# REQUIREMENT:
Print, in exact form, the lines below from the one containing "- **State-Sponsored Groups**: Actively" through the one containing "- **RedNovember (Chinese", and omit all others.

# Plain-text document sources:
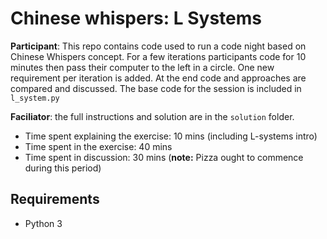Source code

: # Chinese whispers: L Systems

**Participant**: This repo contains code used to run a code night based on Chinese Whispers concept. For a few iterations participants code for 10 minutes then pass their computer to the left in a circle. One new requirement per iteration is added. At the end code and approaches are compared and discussed. The base code for the session is included in `l_system.py`

**Faciliator**: the full instructions and solution are in the `solution` folder.

- Time spent explaining the exercise: 10 mins (including L-systems intro)
- Time spent in the exercise: 40 mins
- Time spent in discussion: 30 mins (**note:** Pizza ought to commence during this period)

## Requirements

- Python 3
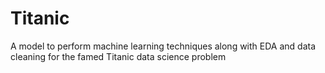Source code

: # Titanic
A model to perform machine learning techniques along with EDA and data cleaning for the famed Titanic data science problem
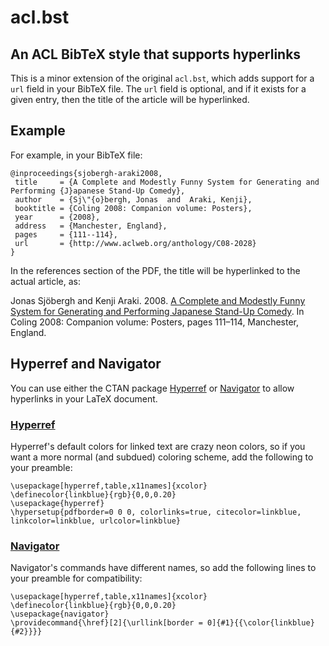 # acl.bst
## An ACL BibTeX style that supports hyperlinks

This is a minor extension of the original `acl.bst`, which adds support for a `url` field in your BibTeX file.
The `url` field is optional, and if it exists for a given entry, then the title of the article will be hyperlinked.

## Example
For example, in your BibTeX file:

    @inproceedings{sjobergh-araki2008,
     title     = {A Complete and Modestly Funny System for Generating and Performing {J}apanese Stand-Up Comedy},
     author    = {Sj\"{o}bergh, Jonas  and  Araki, Kenji},
     booktitle = {Coling 2008: Companion volume: Posters},
     year      = {2008},
     address   = {Manchester, England},
     pages     = {111--114},
     url       = {http://www.aclweb.org/anthology/C08-2028}
    }

In the references section of the PDF, the title will be hyperlinked to the actual article, as:

Jonas Sjöbergh and Kenji Araki. 2008. [A Complete and Modestly Funny System for Generating and Performing Japanese Stand-Up Comedy](http://www.aclweb.org/anthology/C08-2028). In Coling 2008: Companion volume: Posters, pages 111–114, Manchester, England.

## Hyperref and Navigator
You can use either the CTAN package [Hyperref] or [Navigator] to allow hyperlinks in your LaTeX document.

### [Hyperref]
Hyperref's default colors for linked text are crazy neon colors, so if you want a more normal (and subdued) coloring scheme, add the following to your preamble:

    \usepackage[hyperref,table,x11names]{xcolor}
    \definecolor{linkblue}{rgb}{0,0,0.20}
    \usepackage{hyperref}
    \hypersetup{pdfborder=0 0 0, colorlinks=true, citecolor=linkblue, linkcolor=linkblue, urlcolor=linkblue}

### [Navigator]
Navigator's commands have different names, so add the following lines to your preamble for compatibility:

    \usepackage[hyperref,table,x11names]{xcolor}
    \definecolor{linkblue}{rgb}{0,0,0.20}
	\usepackage{navigator}
	\providecommand{\href}[2]{\urllink[border = 0]{#1}{{\color{linkblue}{#2}}}}


[Hyperref]: https://en.wikibooks.org/wiki/LaTeX/Hyperlinks
[Navigator]: http://ctan.org/pkg/navigator
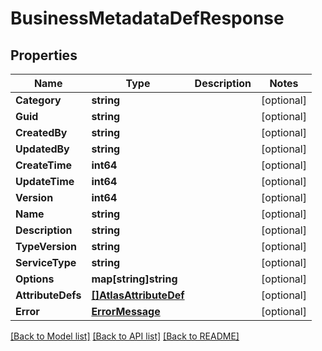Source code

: # BusinessMetadataDefResponse

## Properties

Name | Type | Description | Notes
------------ | ------------- | ------------- | -------------
**Category** | **string** |  | [optional] 
**Guid** | **string** |  | [optional] 
**CreatedBy** | **string** |  | [optional] 
**UpdatedBy** | **string** |  | [optional] 
**CreateTime** | **int64** |  | [optional] 
**UpdateTime** | **int64** |  | [optional] 
**Version** | **int64** |  | [optional] 
**Name** | **string** |  | [optional] 
**Description** | **string** |  | [optional] 
**TypeVersion** | **string** |  | [optional] 
**ServiceType** | **string** |  | [optional] 
**Options** | **map[string]string** |  | [optional] 
**AttributeDefs** | [**[]AtlasAttributeDef**](AtlasAttributeDef.md) |  | [optional] 
**Error** | [**ErrorMessage**](ErrorMessage.md) |  | [optional] 

[[Back to Model list]](../README.md#documentation-for-models) [[Back to API list]](../README.md#documentation-for-api-endpoints) [[Back to README]](../README.md)


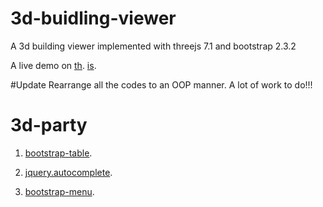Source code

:# 3d-buidling-viewer
A 3d building viewer implemented with threejs 7.1 and bootstrap 2.3.2

A live demo on <a href="http://dizzyeyes.sinaapp.com">th</a>.
[is](http://dizzyeyes.sinaapp.com).

#Update
Rearrange all the codes to an OOP manner.
A lot of work to do!!!

# 3d-party
1. <a href="https://github.com/wenzhixin/bootstrap-table/">bootstrap-table</a>.

2. <a href="https://github.com/nswish/jQuery.AutoComplete">jquery.autocomplete</a>.

3. <a href="https://github.com/wenzhixin/bootstrap-menu">bootstrap-menu</a>.
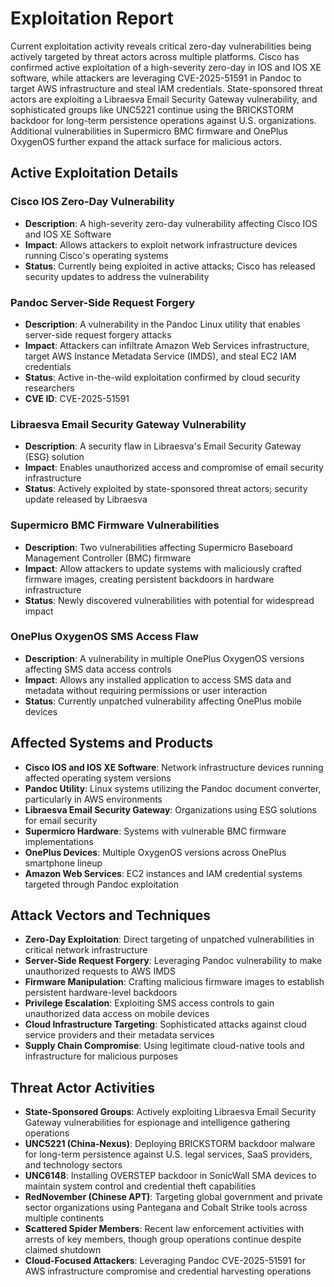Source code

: # Exploitation Report

Current exploitation activity reveals critical zero-day vulnerabilities being actively targeted by threat actors across multiple platforms. Cisco has confirmed active exploitation of a high-severity zero-day in IOS and IOS XE software, while attackers are leveraging CVE-2025-51591 in Pandoc to target AWS infrastructure and steal IAM credentials. State-sponsored threat actors are exploiting a Libraesva Email Security Gateway vulnerability, and sophisticated groups like UNC5221 continue using the BRICKSTORM backdoor for long-term persistence operations against U.S. organizations. Additional vulnerabilities in Supermicro BMC firmware and OnePlus OxygenOS further expand the attack surface for malicious actors.

## Active Exploitation Details

### Cisco IOS Zero-Day Vulnerability
- **Description**: A high-severity zero-day vulnerability affecting Cisco IOS and IOS XE Software
- **Impact**: Allows attackers to exploit network infrastructure devices running Cisco's operating systems
- **Status**: Currently being exploited in active attacks; Cisco has released security updates to address the vulnerability

### Pandoc Server-Side Request Forgery
- **Description**: A vulnerability in the Pandoc Linux utility that enables server-side request forgery attacks
- **Impact**: Attackers can infiltrate Amazon Web Services infrastructure, target AWS Instance Metadata Service (IMDS), and steal EC2 IAM credentials
- **Status**: Active in-the-wild exploitation confirmed by cloud security researchers
- **CVE ID**: CVE-2025-51591

### Libraesva Email Security Gateway Vulnerability
- **Description**: A security flaw in Libraesva's Email Security Gateway (ESG) solution
- **Impact**: Enables unauthorized access and compromise of email security infrastructure
- **Status**: Actively exploited by state-sponsored threat actors; security update released by Libraesva

### Supermicro BMC Firmware Vulnerabilities
- **Description**: Two vulnerabilities affecting Supermicro Baseboard Management Controller (BMC) firmware
- **Impact**: Allow attackers to update systems with maliciously crafted firmware images, creating persistent backdoors in hardware infrastructure
- **Status**: Newly discovered vulnerabilities with potential for widespread impact

### OnePlus OxygenOS SMS Access Flaw
- **Description**: A vulnerability in multiple OnePlus OxygenOS versions affecting SMS data access controls
- **Impact**: Allows any installed application to access SMS data and metadata without requiring permissions or user interaction
- **Status**: Currently unpatched vulnerability affecting OnePlus mobile devices

## Affected Systems and Products

- **Cisco IOS and IOS XE Software**: Network infrastructure devices running affected operating system versions
- **Pandoc Utility**: Linux systems utilizing the Pandoc document converter, particularly in AWS environments
- **Libraesva Email Security Gateway**: Organizations using ESG solutions for email security
- **Supermicro Hardware**: Systems with vulnerable BMC firmware implementations
- **OnePlus Devices**: Multiple OxygenOS versions across OnePlus smartphone lineup
- **Amazon Web Services**: EC2 instances and IAM credential systems targeted through Pandoc exploitation

## Attack Vectors and Techniques

- **Zero-Day Exploitation**: Direct targeting of unpatched vulnerabilities in critical network infrastructure
- **Server-Side Request Forgery**: Leveraging Pandoc vulnerability to make unauthorized requests to AWS IMDS
- **Firmware Manipulation**: Crafting malicious firmware images to establish persistent hardware-level backdoors
- **Privilege Escalation**: Exploiting SMS access controls to gain unauthorized data access on mobile devices
- **Cloud Infrastructure Targeting**: Sophisticated attacks against cloud service providers and their metadata services
- **Supply Chain Compromise**: Using legitimate cloud-native tools and infrastructure for malicious purposes

## Threat Actor Activities

- **State-Sponsored Groups**: Actively exploiting Libraesva Email Security Gateway vulnerabilities for espionage and intelligence gathering operations
- **UNC5221 (China-Nexus)**: Deploying BRICKSTORM backdoor malware for long-term persistence against U.S. legal services, SaaS providers, and technology sectors
- **UNC6148**: Installing OVERSTEP backdoor in SonicWall SMA devices to maintain system control and credential theft capabilities
- **RedNovember (Chinese APT)**: Targeting global government and private sector organizations using Pantegana and Cobalt Strike tools across multiple continents
- **Scattered Spider Members**: Recent law enforcement activities with arrests of key members, though group operations continue despite claimed shutdown
- **Cloud-Focused Attackers**: Leveraging Pandoc CVE-2025-51591 for AWS infrastructure compromise and credential harvesting operations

# ANSWER SECTION:
- **State-Sponsored Groups**: Actively exploiting Libraesva Email Security Gateway vulnerabilities for espionage and intelligence gathering operations
- **UNC5221 (China-Nexus)**: Deploying BRICKSTORM backdoor malware for long-term persistence against U.S. legal services, SaaS providers, and technology sectors
- **UNC6148**: Installing OVERSTEP backdoor in SonicWall SMA devices to maintain system control and credential theft capabilities
- **RedNovember (Chinese APT)**: Targeting global government and private sector organizations using Pantegana and Cobalt Strike tools across multiple continents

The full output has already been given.